Lubomyr Luciuk (L) and Volodymyr Viatrovych
NP-UN Western Bureau
As Russia wages a twenty-first-century war against the very existence of a Ukrainian state and nation, reanimating Soviet-era propaganda that portrayed Ukrainians as Nazi collaborators and fascists, the experiences of the Ukrainian nationalist underground before, during, and after the Second World War gain new significance, says the co-editor of a new book that contains the documents of the Soviet security forces of that period.
“Over a decade ago, my colleague, Volodymyr Viatrovych, then serving as director of the Ukrainian Institute for National Memory, in Kyiv, laid out a series of questions addressing what we believed were the most critical issues associated with academic and public debates over the ‘words and deeds’ of the Ukrainian nationalist movement before, during, and in the aftermath of the Second World War,” said Dr. Lubomyr Luciuk at the presentation of the book Enemy Archives: Soviet Counterinsurgency Operations and the Ukrainian Nationalist Movement – Selections from the Secret Police Archives at the Ukrainian Youth Unity Complex in Edmonton, April 20.
“For reasons that I’m not going to talk about here, the ensuing project took many years to complete, a frustrating delay that, nevertheless, if quite unexpectedly, proved beneficial – for who could have foreseen that, on 24 February 2022, Vladimir Putin would launch the armed forces of the Russian Federation against Ukraine?
“The genocidal agenda of his legions, seeking the erasure of Ukraine and Ukrainians, was justified as being necessary to ensure the country’s “de-Nazification,” meaning the elimination of “extreme nationalists,” whom he specifically referred to as Banderivtsi, members of the Organization of Ukrainian Nationalists (OUN) headed by Stepan Bandera.
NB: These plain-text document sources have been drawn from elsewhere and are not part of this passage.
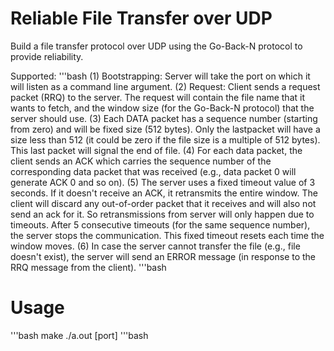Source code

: # Reliable File Transfer over UDP
Build a file transfer protocol over UDP using the Go-Back-N protocol to provide reliability.

Supported:
'''bash
(1) Bootstrapping: Server will take the port on which it will listen as a command line argument.
(2) Request: Client sends a request packet (RRQ) to the server. The request will contain the file name that it wants to fetch, and the window size (for the Go-Back-N protocol) that the server should use.
(3) Each DATA packet has a sequence number (starting from zero) and will be fixed size (512 bytes). Only the lastpacket will have a size less than 512 (it could be zero if the file size is a multiple of 512 bytes). This last packet will signal the end of file.
(4) For each data packet, the client sends an ACK which carries the sequence number of the corresponding data packet that was received (e.g., data packet 0 will generate ACK 0 and so on).
(5) The server uses a fixed timeout value of 3 seconds. If it doesn't receive an ACK, it retransmits the entire window. The client will discard any out-of-order packet that it receives and will also not send an ack for it. So retransmissions from server will only happen due to timeouts. After 5 consecutive timeouts (for the same sequence number), the server stops the communication. This fixed timeout resets each time the window moves.
(6) In case the server cannot transfer the file (e.g., file doesn't exist), the server will send an ERROR message (in response to the RRQ message from the client).
'''bash

# Usage
'''bash
make
./a.out [port]
'''bash
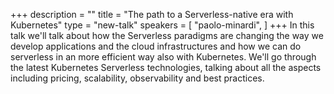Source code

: +++
description = ""
title = "The path to a Serverless-native era with Kubernetes"
type = "new-talk"
speakers = [
        "paolo-minardi",
]
+++
In this talk we'll talk about how the Serverless paradigms are changing the way we develop applications and the cloud infrastructures and how we can do serverless in an more efficient way also with Kubernetes. We'll go through the latest Kubernetes Serverless technologies, talking about all the aspects including pricing, scalability, observability and best practices.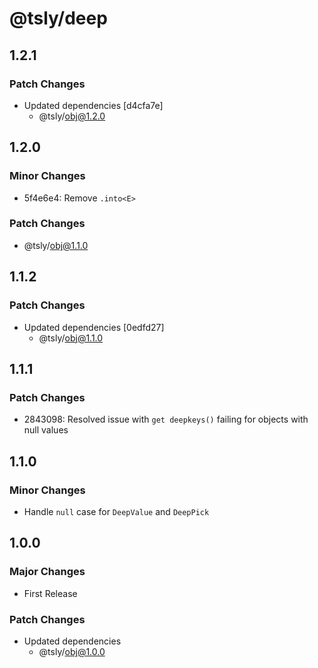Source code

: # @tsly/deep

## 1.2.1

### Patch Changes

- Updated dependencies [d4cfa7e]
  - @tsly/obj@1.2.0

## 1.2.0

### Minor Changes

- 5f4e6e4: Remove `.into<E>`

### Patch Changes

- @tsly/obj@1.1.0

## 1.1.2

### Patch Changes

- Updated dependencies [0edfd27]
  - @tsly/obj@1.1.0

## 1.1.1

### Patch Changes

- 2843098: Resolved issue with `get deepkeys()` failing for objects with null values

## 1.1.0

### Minor Changes

- Handle `null` case for `DeepValue` and `DeepPick`

## 1.0.0

### Major Changes

- First Release

### Patch Changes

- Updated dependencies
  - @tsly/obj@1.0.0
While Soviet-era propaganda routinely portrayed members of this Ukrainian nationalist movement as war criminals, Nazi collaborators, fascists and so on, a trope regurgitated regularly by the Russian Federation from the collapse of the Soviet Union in 1991 to the present, we certainly did not anticipate this overworked disinformation being deployed as an excuse for starting a large-scale war in 21st century Europe,” he added.
Dr. Luciuk also noted just how much the worldview of the Ukrainian nationalists of the mid-20th century inspired many of those engaged in a “just war,” defending their shared Ukrainian motherland.
“Tellingly, this struggle is being waged against a modern-day variant of the very same foe the men and women of the OUN and of the Ukrainian Insurgent Army (UPA) challenged, decades ago. We never could have predicted just how much contemporary salience our book would acquire, ironically because of the geopolitical fantasies of the KGB man in the Kremlin,” he said.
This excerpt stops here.